Mais du côté des autres organisations, pourtant critiques de la politique austéritaire du gouvernement comme la CGT, Solidaires ou la FSU, c’est le même renoncement qui s’est fait jour, officiellement pour ne pas interférer avec l’appel à la journée de mobilisation interprofessionnelle du 31 mars contre la loi travail. Solidaires a défendu vainement le déplacement de la journée du 22 au 24 mars, date de mobilisation annoncée par les organisations de jeunesse depuis le début du mouvement de mobilisation contre la loi travail, cela afin de faciliter les convergences entre le secteur public et le privé.
Du coup, le bilan des courses est qu’il n’y aura finalement aucune grève significative ni le 22 ni le 24 chez les fonctionnaires... tout étant reporté sur la journée du 31. Bien sûr la grève doit être la plus massive le 31 mars dans la fonction publique, car faire échouer le gouvernement dans sa tentative de destruction du code du travail est de l’intérêt vital de l’ensemble du monde du travail. Cela concerne aussi les agents de la fonction publique, dont le statut sera le prochain sur la liste des tueurs du gouvernement au service du Medef, tout comme le statut des cheminots est directement dans leur viseur actuellement. Mais les journées du 22 et du 24 auraient pu servir largement de points d’appui à la montée de la contestation en mettant à intervalles rapprochés des salariéEs du public et du privé dans la rue au côté de la jeunesse.
Le 31 et après ?
Ce qui en jeu dans la fonction publique, comme dans l’ensemble du salariat, c’est que la journée du 31 mars ne soit pas un point d’orgue de la contestation mais le point de départ d’un véritable mouvement d’ensemble prolongé, capable de faire reculer le gouvernement sur la loi Valls-Hollande-El Khomri. Ce qui peut motiver les fonctionnaires à se plonger sans réserve dans la bataille, c’est que si le gouvernement encaissait sa première défaite sur le terrain social, il aurait davantage de difficultés à continuer à dérouler l’ensemble de sa politique antisociale, notamment celle de casse des services publics et de l’emploi public. Ce serait aussi l’occasion de se redonner confiance pour remettre en cause tout un lot de contre-réformes subies ces derniers mois : la réforme du collège, la remise en cause des 35 heures à l’Assistance publique de Paris, la réforme territoriale... Car d’une victoire peut naître l’envie d’en décrocher d’autres.
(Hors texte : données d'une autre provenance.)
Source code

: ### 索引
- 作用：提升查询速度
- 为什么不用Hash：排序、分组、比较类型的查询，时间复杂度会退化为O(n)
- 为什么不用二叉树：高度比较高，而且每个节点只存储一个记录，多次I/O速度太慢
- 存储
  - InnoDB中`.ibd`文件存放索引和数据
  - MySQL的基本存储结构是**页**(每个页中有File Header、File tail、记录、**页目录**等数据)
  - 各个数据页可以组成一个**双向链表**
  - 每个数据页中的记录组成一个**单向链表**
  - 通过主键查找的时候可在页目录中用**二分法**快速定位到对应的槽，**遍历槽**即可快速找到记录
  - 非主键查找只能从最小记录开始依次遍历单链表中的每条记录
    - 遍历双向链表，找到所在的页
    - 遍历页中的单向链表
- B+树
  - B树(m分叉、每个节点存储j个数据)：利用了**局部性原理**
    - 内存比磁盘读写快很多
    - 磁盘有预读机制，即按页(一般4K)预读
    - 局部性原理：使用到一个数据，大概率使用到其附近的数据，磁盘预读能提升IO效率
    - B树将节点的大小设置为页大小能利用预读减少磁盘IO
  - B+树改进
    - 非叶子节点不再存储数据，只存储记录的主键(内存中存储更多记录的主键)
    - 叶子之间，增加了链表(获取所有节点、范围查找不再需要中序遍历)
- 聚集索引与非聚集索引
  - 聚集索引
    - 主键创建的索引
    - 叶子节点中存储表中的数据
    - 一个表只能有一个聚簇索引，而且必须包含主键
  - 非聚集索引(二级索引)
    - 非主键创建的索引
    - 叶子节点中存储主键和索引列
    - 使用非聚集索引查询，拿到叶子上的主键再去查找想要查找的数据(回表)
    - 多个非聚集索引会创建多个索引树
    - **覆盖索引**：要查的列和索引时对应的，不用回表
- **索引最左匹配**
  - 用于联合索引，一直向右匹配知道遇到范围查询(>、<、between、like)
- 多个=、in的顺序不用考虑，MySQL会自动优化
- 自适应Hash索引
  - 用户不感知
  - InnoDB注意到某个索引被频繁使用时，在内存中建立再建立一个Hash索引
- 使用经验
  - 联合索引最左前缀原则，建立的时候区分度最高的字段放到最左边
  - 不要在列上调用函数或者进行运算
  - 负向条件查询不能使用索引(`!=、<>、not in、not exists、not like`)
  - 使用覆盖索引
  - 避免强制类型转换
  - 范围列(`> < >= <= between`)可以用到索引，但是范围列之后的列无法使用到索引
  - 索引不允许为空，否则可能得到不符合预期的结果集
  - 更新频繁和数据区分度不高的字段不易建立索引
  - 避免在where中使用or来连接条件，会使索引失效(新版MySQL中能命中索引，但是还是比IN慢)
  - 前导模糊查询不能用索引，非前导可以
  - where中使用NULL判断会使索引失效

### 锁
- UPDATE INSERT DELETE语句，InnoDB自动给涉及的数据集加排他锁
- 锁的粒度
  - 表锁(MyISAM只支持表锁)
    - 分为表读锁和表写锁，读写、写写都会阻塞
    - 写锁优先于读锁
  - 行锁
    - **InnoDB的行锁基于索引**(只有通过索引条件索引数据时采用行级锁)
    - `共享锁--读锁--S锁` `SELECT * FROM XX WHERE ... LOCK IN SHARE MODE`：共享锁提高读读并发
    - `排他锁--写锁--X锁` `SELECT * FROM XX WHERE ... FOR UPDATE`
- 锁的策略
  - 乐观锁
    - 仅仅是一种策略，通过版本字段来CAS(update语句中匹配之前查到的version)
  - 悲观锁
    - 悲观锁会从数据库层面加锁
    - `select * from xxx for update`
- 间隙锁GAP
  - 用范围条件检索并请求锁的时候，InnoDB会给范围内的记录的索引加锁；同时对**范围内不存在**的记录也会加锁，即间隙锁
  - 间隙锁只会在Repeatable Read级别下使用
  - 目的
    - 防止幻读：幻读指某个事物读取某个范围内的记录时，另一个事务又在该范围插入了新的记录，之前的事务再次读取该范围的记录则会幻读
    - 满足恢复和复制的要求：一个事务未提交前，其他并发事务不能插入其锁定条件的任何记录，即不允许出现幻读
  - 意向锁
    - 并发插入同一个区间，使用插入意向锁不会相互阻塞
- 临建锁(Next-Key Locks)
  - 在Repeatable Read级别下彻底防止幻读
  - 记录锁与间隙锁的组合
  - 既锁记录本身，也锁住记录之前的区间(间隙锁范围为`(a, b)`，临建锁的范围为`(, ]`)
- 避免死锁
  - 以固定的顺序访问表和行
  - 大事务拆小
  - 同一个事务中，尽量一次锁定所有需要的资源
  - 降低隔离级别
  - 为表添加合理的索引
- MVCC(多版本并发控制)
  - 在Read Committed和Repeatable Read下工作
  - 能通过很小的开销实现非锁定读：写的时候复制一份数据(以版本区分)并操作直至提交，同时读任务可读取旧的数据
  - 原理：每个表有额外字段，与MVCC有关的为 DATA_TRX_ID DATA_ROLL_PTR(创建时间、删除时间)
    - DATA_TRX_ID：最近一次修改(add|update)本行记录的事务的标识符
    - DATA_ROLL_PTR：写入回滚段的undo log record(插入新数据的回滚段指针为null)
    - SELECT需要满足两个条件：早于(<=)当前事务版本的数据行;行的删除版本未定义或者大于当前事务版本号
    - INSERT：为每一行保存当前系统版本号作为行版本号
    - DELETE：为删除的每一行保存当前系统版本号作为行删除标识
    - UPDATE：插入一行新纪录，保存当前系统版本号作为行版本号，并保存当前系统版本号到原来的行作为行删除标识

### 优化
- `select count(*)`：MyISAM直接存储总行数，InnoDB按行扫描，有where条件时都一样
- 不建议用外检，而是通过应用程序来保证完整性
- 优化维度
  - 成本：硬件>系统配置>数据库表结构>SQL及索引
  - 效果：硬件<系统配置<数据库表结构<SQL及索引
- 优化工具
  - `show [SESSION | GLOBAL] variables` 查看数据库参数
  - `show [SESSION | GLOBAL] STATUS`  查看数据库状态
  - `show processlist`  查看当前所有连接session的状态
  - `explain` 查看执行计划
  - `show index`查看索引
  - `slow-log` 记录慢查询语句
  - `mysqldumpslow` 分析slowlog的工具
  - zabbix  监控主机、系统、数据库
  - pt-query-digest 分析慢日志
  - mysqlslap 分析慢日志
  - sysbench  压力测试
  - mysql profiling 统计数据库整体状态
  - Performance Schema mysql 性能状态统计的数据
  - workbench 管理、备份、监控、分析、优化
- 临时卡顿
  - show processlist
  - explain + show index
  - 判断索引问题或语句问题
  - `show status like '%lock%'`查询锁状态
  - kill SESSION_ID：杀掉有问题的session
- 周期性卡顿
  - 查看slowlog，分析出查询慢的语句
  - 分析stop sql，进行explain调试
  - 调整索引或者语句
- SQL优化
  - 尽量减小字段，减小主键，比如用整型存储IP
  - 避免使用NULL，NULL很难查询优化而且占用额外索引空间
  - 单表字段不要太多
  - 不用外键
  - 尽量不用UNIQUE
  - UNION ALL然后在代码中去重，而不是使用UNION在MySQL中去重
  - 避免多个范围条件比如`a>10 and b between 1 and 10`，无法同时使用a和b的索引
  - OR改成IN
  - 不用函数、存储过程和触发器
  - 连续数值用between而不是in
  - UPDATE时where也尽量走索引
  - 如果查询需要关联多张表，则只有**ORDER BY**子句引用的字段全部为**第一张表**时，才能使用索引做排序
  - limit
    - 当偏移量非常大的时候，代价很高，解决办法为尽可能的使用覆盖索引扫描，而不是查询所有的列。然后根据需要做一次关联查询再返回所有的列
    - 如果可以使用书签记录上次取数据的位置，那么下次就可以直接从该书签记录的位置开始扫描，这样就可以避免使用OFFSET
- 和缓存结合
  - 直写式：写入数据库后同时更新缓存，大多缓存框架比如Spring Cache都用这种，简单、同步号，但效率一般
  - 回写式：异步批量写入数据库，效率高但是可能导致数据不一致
Alors, mettons en discussion dans tous les secteurs de la fonction publique, dans les assemblées qui préparent le 31, dans les tracts, la nécessité de reconduire la grève après le 31 mars. Dans certains endroits, aux Finances publiques par exemple, mais aussi à La Poste ou dans l’Éducation nationale, cette question est largement mise en débat par les équipes militantes combatives. Gageons qu’elle gagne en popularité.